As what can only be described as yet another blow to employers, the Federal Court has upheld the right for unions to take legal strike action before any bargaining has taken place.
Three Federal court judges last week found that no union was obliged to show any employee support or meet any other test if employers refused to engage in bargaining.
Needless to say the Union movement has heralded the decision as a landmark victory for workers rights. Now whilst most IR practitioners acknowledge the rights of unions to represent their members, to now allow unions to demonise the legislation beyond its original intent, makes a mockery of our Industrial Relations system.
Several key unions have already acknowledged that they intend to "punish" employers who refuse to bargain with them.
So what can employers do to stop this continued wave of attacks?
1. Establish bargaining frameworks well in advance of any intended commencement of bargaining. This includes new agreements and re=negotiation of existing.
2. Establish a robust communications strategy to directly engage employees. This is critical to the success of any bargaining strategy.

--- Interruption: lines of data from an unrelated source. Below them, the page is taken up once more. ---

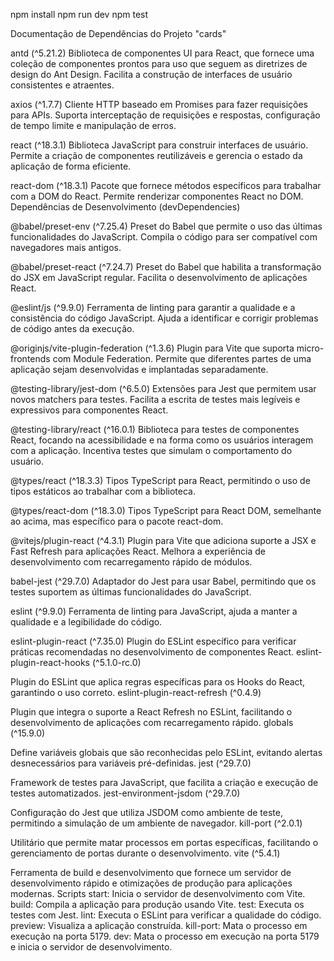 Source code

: npm install
npm run dev
npm test

Documentação de Dependências do Projeto "cards"

antd (^5.21.2)
Biblioteca de componentes UI para React, que fornece uma coleção de componentes prontos para uso que seguem as diretrizes de design do Ant Design.
Facilita a construção de interfaces de usuário consistentes e atraentes.

axios (^1.7.7)
Cliente HTTP baseado em Promises para fazer requisições para APIs.
Suporta interceptação de requisições e respostas, configuração de tempo limite e manipulação de erros.

react (^18.3.1)
Biblioteca JavaScript para construir interfaces de usuário.
Permite a criação de componentes reutilizáveis e gerencia o estado da aplicação de forma eficiente.

react-dom (^18.3.1)
Pacote que fornece métodos específicos para trabalhar com a DOM do React.
Permite renderizar componentes React no DOM.
Dependências de Desenvolvimento (devDependencies)

@babel/preset-env (^7.25.4)
Preset do Babel que permite o uso das últimas funcionalidades do JavaScript.
Compila o código para ser compatível com navegadores mais antigos.

@babel/preset-react (^7.24.7)
Preset do Babel que habilita a transformação do JSX em JavaScript regular.
Facilita o desenvolvimento de aplicações React.

@eslint/js (^9.9.0)
Ferramenta de linting para garantir a qualidade e a consistência do código JavaScript.
Ajuda a identificar e corrigir problemas de código antes da execução.

@originjs/vite-plugin-federation (^1.3.6)
Plugin para Vite que suporta micro-frontends com Module Federation.
Permite que diferentes partes de uma aplicação sejam desenvolvidas e implantadas separadamente.

@testing-library/jest-dom (^6.5.0)
Extensões para Jest que permitem usar novos matchers para testes.
Facilita a escrita de testes mais legíveis e expressivos para componentes React.

@testing-library/react (^16.0.1)
Biblioteca para testes de componentes React, focando na acessibilidade e na forma como os usuários interagem com a aplicação.
Incentiva testes que simulam o comportamento do usuário.

@types/react (^18.3.3)
Tipos TypeScript para React, permitindo o uso de tipos estáticos ao trabalhar com a biblioteca.

@types/react-dom (^18.3.0)
Tipos TypeScript para React DOM, semelhante ao acima, mas específico para o pacote react-dom.

@vitejs/plugin-react (^4.3.1)
Plugin para Vite que adiciona suporte a JSX e Fast Refresh para aplicações React.
Melhora a experiência de desenvolvimento com recarregamento rápido de módulos.

babel-jest (^29.7.0)
Adaptador do Jest para usar Babel, permitindo que os testes suportem as últimas funcionalidades do JavaScript.

eslint (^9.9.0)
Ferramenta de linting para JavaScript, ajuda a manter a qualidade e a legibilidade do código.

eslint-plugin-react (^7.35.0)
Plugin do ESLint específico para verificar práticas recomendadas no desenvolvimento de componentes React.
eslint-plugin-react-hooks (^5.1.0-rc.0)

Plugin do ESLint que aplica regras específicas para os Hooks do React, garantindo o uso correto.
eslint-plugin-react-refresh (^0.4.9)

Plugin que integra o suporte a React Refresh no ESLint, facilitando o desenvolvimento de aplicações com recarregamento rápido.
globals (^15.9.0)

Define variáveis globais que são reconhecidas pelo ESLint, evitando alertas desnecessários para variáveis pré-definidas.
jest (^29.7.0)

Framework de testes para JavaScript, que facilita a criação e execução de testes automatizados.
jest-environment-jsdom (^29.7.0)

Configuração do Jest que utiliza JSDOM como ambiente de teste, permitindo a simulação de um ambiente de navegador.
kill-port (^2.0.1)

Utilitário que permite matar processos em portas específicas, facilitando o gerenciamento de portas durante o desenvolvimento.
vite (^5.4.1)

Ferramenta de build e desenvolvimento que fornece um servidor de desenvolvimento rápido e otimizações de produção para aplicações modernas.
Scripts
start: Inicia o servidor de desenvolvimento com Vite.
build: Compila a aplicação para produção usando Vite.
test: Executa os testes com Jest.
lint: Executa o ESLint para verificar a qualidade do código.
preview: Visualiza a aplicação construída.
kill-port: Mata o processo em execução na porta 5179.
dev: Mata o processo em execução na porta 5179 e inicia o servidor de desenvolvimento.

3. Establish your own majority support within your workforce. Once again this is crucial when faced with a over-zealous bargaining representative.
4. Negotiate and seek mutual agreement on negotiation protocols. Whilst none of these protocols can seek to remove any legislative right or requirement, it can establish a "common ground" when dealing with multiple bargaining representatives.
The right to strike before bargaining will have far reaching impact across the business sector, and indeed across the economy. And whilst Workplace Relations Minister Bill Shorten has said that the government would consider all implications of any decision, there had been extensive public discussion about the issue, and that the Fair Work Act review report would be out next month.